__EXERCISE BRIEF__
Note each line in the data below that holds "teamprimary", and copy it.
____ SOURCE MATERIAL
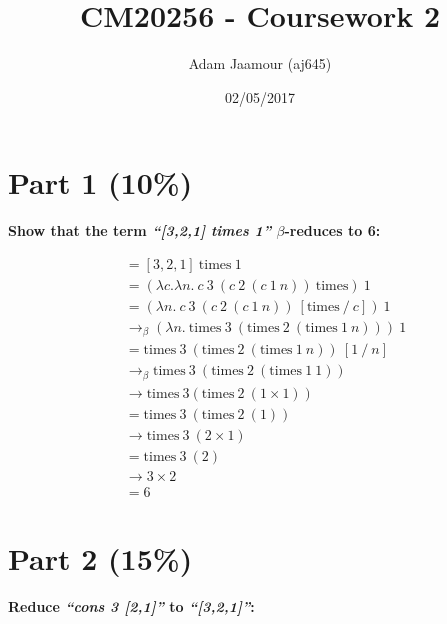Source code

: \documentclass{article}
\title{CM20256 - Coursework 2}
\date{02/05/2017}
\author{Adam Jaamour (aj645)}
\begin{document}
	\newcommand{\lamb}{$\lambda$}
	\newcommand{\la}{\lambda}
	\newcommand{\be}{$\beta$}
	\newcommand{\tim}{\text{times}}
	\newcommand{\sa}{\quad}
	\newcommand{\equals}{\rightarrow_\beta}
	\newcommand{\equalsT}{\sa \rightarrow_\beta^*\sa}
	
	\maketitle
	\newpage
	
	\tableofcontents
	\newpage
	
	
	
	\section{Part 1 (10\%)}
	\textbf{Show that the term \textit{``[3,2,1] times 1''} $\beta$-reduces to 6:}

	\begin{Large}
		\begin{align*}
			&= [3,2,1] \ \tim \ 1 \\
			&= (\la c. \la n . \ c \ 3 \ (c \ 2 \ (c \ 1 \ n)) \ \tim ) \ 1 \\
			&= (\la n . \ c \ 3 \ (c \ 2 \ (c \ 1 \ n)) \ [\tim \ / \ c ]) \ 1 \\
			&\equals (\la n . \ \tim \ 3 \ (\tim \ 2 \ (\tim \ 1 \ n))) \ 1 \\
			&= \tim \ 3 \ (\tim \ 2 \ (\tim \ 1 \ n)) \ [1 \ / \ n] \\
			&\equals \tim \ 3 \ (\tim \ 2 \ (\tim \ 1 \ 1)) \\
			&\rightarrow \tim \ 3(\tim \ 2 \ (1 \times 1)) \\
			&= \tim \ 3 \ (\tim \ 2 \ (1)) \\
			&\rightarrow \tim \ 3 \ (2 \times 1) \\
			&= \tim \ 3 \ (2) \\
			&\rightarrow 3 \times 2 \\
			&= 6
		\end{align*}
	\end{Large}
	
	\newpage
	
	
	
	\section{Part 2 (15\%)}
	\textbf{Reduce \textit{``cons 3 [2,1]''} to \textit{``[3,2,1]''}:}
	
\end{document}
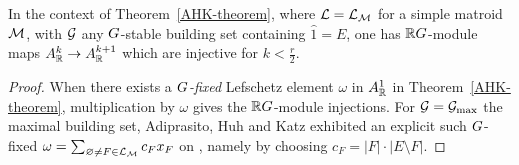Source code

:\begin{cor}
\label{AHK-equivariant-Hard-Lefschetz}
In the context of Theorem~\ref{AHK-theorem}, where $\mathcal{L}=\mathcal{L}_{\mathcal{M}}$ for a simple matroid $\mathcal{M}$, with $\mathcal{G}$ any $G$-stable building set containing $\hat{1}=E$, one has $\mathbb{R} G$-module maps
    $A^k_{\mathbb{R}} \rightarrow A_{\mathbb{R}}^{k+1}$ which are
    injective for $k < \frac{r}{2}$.
\end{cor}
\begin{proof}
When there exists a
{\it $G$-fixed} Lefschetz element
$\omega$ in $A^1_{\mathbb{R}}$ in Theorem~\ref{AHK-theorem}, 
multiplication by $\omega$ gives the $\mathbb{R} G$-module injections.  For $\mathcal{G}=\mathcal{G}_{\max}$ the maximal building set,
Adiprasito, Huh and Katz \cite{AHK} exhibited an explicit such $G$-fixed $\omega=\sum_{\varnothing \neq F \in \mathcal{L}_{\mathcal{M}}} c_F x_F$
on \cite[p. 384]{AHK}, namely
by choosing $c_F=|F| \cdot |E \setminus F|$. 


\end{proof}
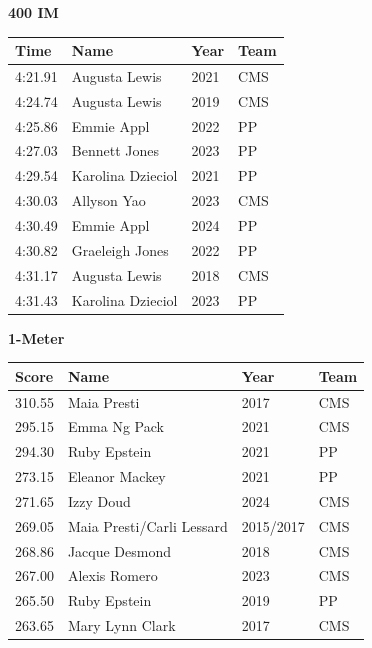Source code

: \vspace{1.2em}
\noindent\begin{minipage}[t]{0.98\textwidth}
\centering
\textbf{\textcolor{teamprimary}{400 IM}}\par
\vspace{0.5em}
\centering
\small
\renewcommand{\arraystretch}{1.0}
\setlength{\tabcolsep}{4pt}
\begin{tabular}{@{}p{2.5cm}p{4.5cm}p{1.5cm}p{2.5cm}@{}}
\toprule
\textbf{Time} & \textbf{Name} & \textbf{Year} & \textbf{Team} \\
\midrule
4:21.91 & Augusta Lewis & 2021 & CMS \\
4:24.74 & Augusta Lewis & 2019 & CMS \\
4:25.86 & Emmie Appl & 2022 & PP \\
4:27.03 & Bennett Jones & 2023 & PP \\
4:29.54 & Karolina Dzieciol & 2021 & PP \\
4:30.03 & Allyson Yao & 2023 & CMS \\
4:30.49 & Emmie Appl & 2024 & PP \\
4:30.82 & Graeleigh Jones & 2022 & PP \\
4:31.17 & Augusta Lewis & 2018 & CMS \\
4:31.43 & Karolina Dzieciol & 2023 & PP \\
\bottomrule
\end{tabular}
\end{minipage}
\vspace{1.2em}
\noindent\begin{minipage}[t]{0.98\textwidth}
\centering
\textbf{\textcolor{teamprimary}{1-Meter}}\par
\vspace{0.5em}
\centering
\small
\renewcommand{\arraystretch}{1.0}
\setlength{\tabcolsep}{4pt}
\begin{tabular}{@{}p{2.5cm}p{4.5cm}p{1.5cm}p{2.5cm}@{}}
\toprule
\textbf{Score} & \textbf{Name} & \textbf{Year} & \textbf{Team} \\
\midrule
310.55 & Maia Presti & 2017 & CMS \\
295.15 & Emma Ng Pack & 2021 & CMS \\
294.30 & Ruby Epstein & 2021 & PP \\
273.15 & Eleanor Mackey & 2021 & PP \\
271.65 & Izzy Doud & 2024 & CMS \\
269.05 & Maia Presti/Carli Lessard & 2015/2017 & CMS \\
268.86 & Jacque Desmond & 2018 & CMS \\
267.00 & Alexis Romero & 2023 & CMS \\
265.50 & Ruby Epstein & 2019 & PP \\
263.65 & Mary Lynn Clark & 2017 & CMS \\
\bottomrule
\end{tabular}
\end{minipage}
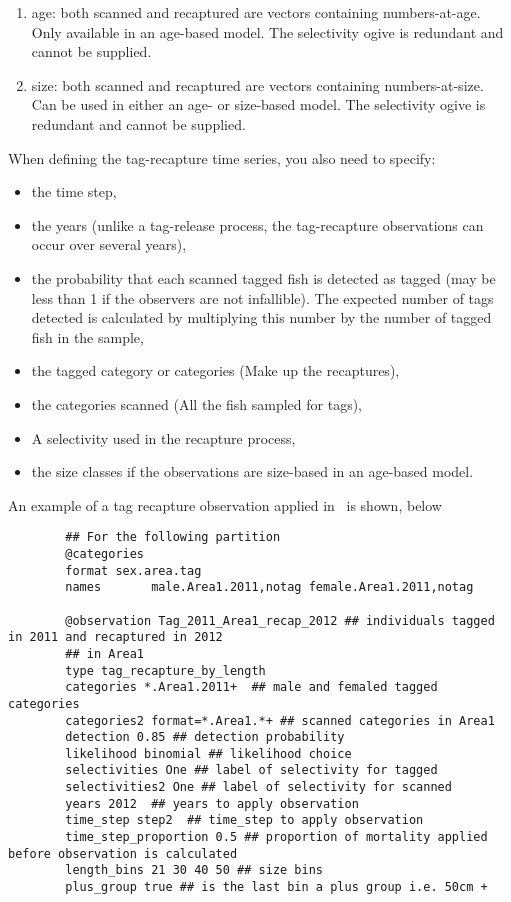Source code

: {{{{\begin{enumerate}
	\item age: both scanned and recaptured are vectors containing numbers-at-age. Only available in an age-based model. The selectivity ogive is redundant and cannot be supplied.
	\item size: both scanned and recaptured are vectors containing numbers-at-size. Can be used in either an age- or size-based model. The selectivity ogive is redundant and cannot be supplied.
\end{enumerate}
When defining the tag-recapture time series, you also need to specify:
\begin{itemize}
	\item the time step,
	\item the years (unlike a tag-release process, the tag-recapture observations can occur over several years),
	\item the probability that each scanned tagged fish is detected as tagged (may be less than 1 if the observers are not infallible). The expected number of tags detected is calculated by multiplying this number by the number of tagged fish in the sample,
	\item the tagged category or categories (Make up the recaptures),
	\item the categories scanned (All the fish sampled for tags),
	\item A selectivity used in the recapture process,
	\item the size classes if the observations are size-based in an age-based model.
\end{itemize}


An example of a tag recapture observation applied in \CNAME\ is shown, below
{\small{\begin{verbatim}
		## For the following partition
		@categories
		format sex.area.tag
		names  		male.Area1.2011,notag female.Area1.2011,notag
		
		@observation Tag_2011_Area1_recap_2012 ## individuals tagged in 2011 and recaptured in 2012
		## in Area1
		type tag_recapture_by_length
		categories *.Area1.2011+  ## male and femaled tagged categories
		categories2 format=*.Area1.*+ ## scanned categories in Area1
		detection 0.85 ## detection probability
		likelihood binomial ## likelihood choice
		selectivities One ## label of selectivity for tagged
		selectivities2 One ## label of selectivity for scanned
		years 2012  ## years to apply observation
		time_step step2  ## time_step to apply observation	
		time_step_proportion 0.5 ## proportion of mortality applied before observation is calculated 
		length_bins 21 30 40 50	## size bins
		plus_group true ## is the last bin a plus group i.e. 50cm +
		

\end{verbatim}}}}}}}
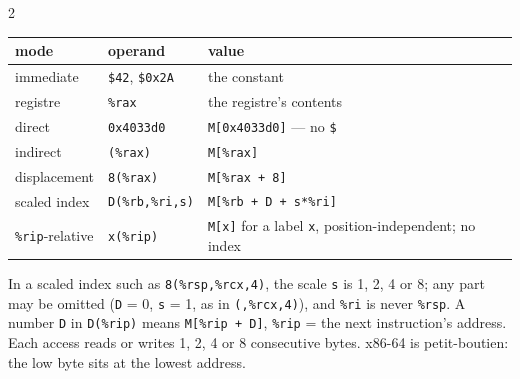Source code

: \begin{multicols}{2}
\smallskip
\begin{tabularx}{\linewidth}{@{}llX@{}}
\toprule
mode & operand & value \\
\midrule
immediate     & \texttt{\$42}, \texttt{\$0x2A} & the constant \\
registre      & \texttt{\%rax}              & the registre's contents \\
direct        & \texttt{0x4033d0}           & \texttt{M[0x4033d0]} --- no \texttt{\$} \\
indirect      & \texttt{(\%rax)}            & \texttt{M[\%rax]} \\
displacement  & \texttt{8(\%rax)}           & \texttt{M[\%rax + 8]} \\
scaled index  & \texttt{D(\%rb,\%ri,s)}     & \texttt{M[\%rb + D + s*\%ri]} \\
\texttt{\%rip}-relative & \texttt{x(\%rip)} & \texttt{M[x]} for a label \texttt{x}, position-independent; no index \\
\bottomrule
\end{tabularx}
In a scaled index such as \texttt{8(\%rsp,\%rcx,4)}, the scale \texttt{s} is 1, 2, 4 or 8; any
part may be omitted (\texttt{D} = 0, \texttt{s} = 1, as in \texttt{(,\%rcx,4)}),
and \texttt{\%ri} is never \texttt{\%rsp}. A number \texttt{D} in \texttt{D(\%rip)} means
\texttt{M[\%rip + D]}, \texttt{\%rip} = the next instruction's address. Each access reads or writes 1, 2, 4 or
8 consecutive bytes. x86-64 is petit-boutien: the low
byte sits at the lowest address.
\end{multicols}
________
__FINISHED TASK__
\textbf{\textcolor{teamprimary}{400 IM}}\par
\textbf{\textcolor{teamprimary}{1-Meter}}\par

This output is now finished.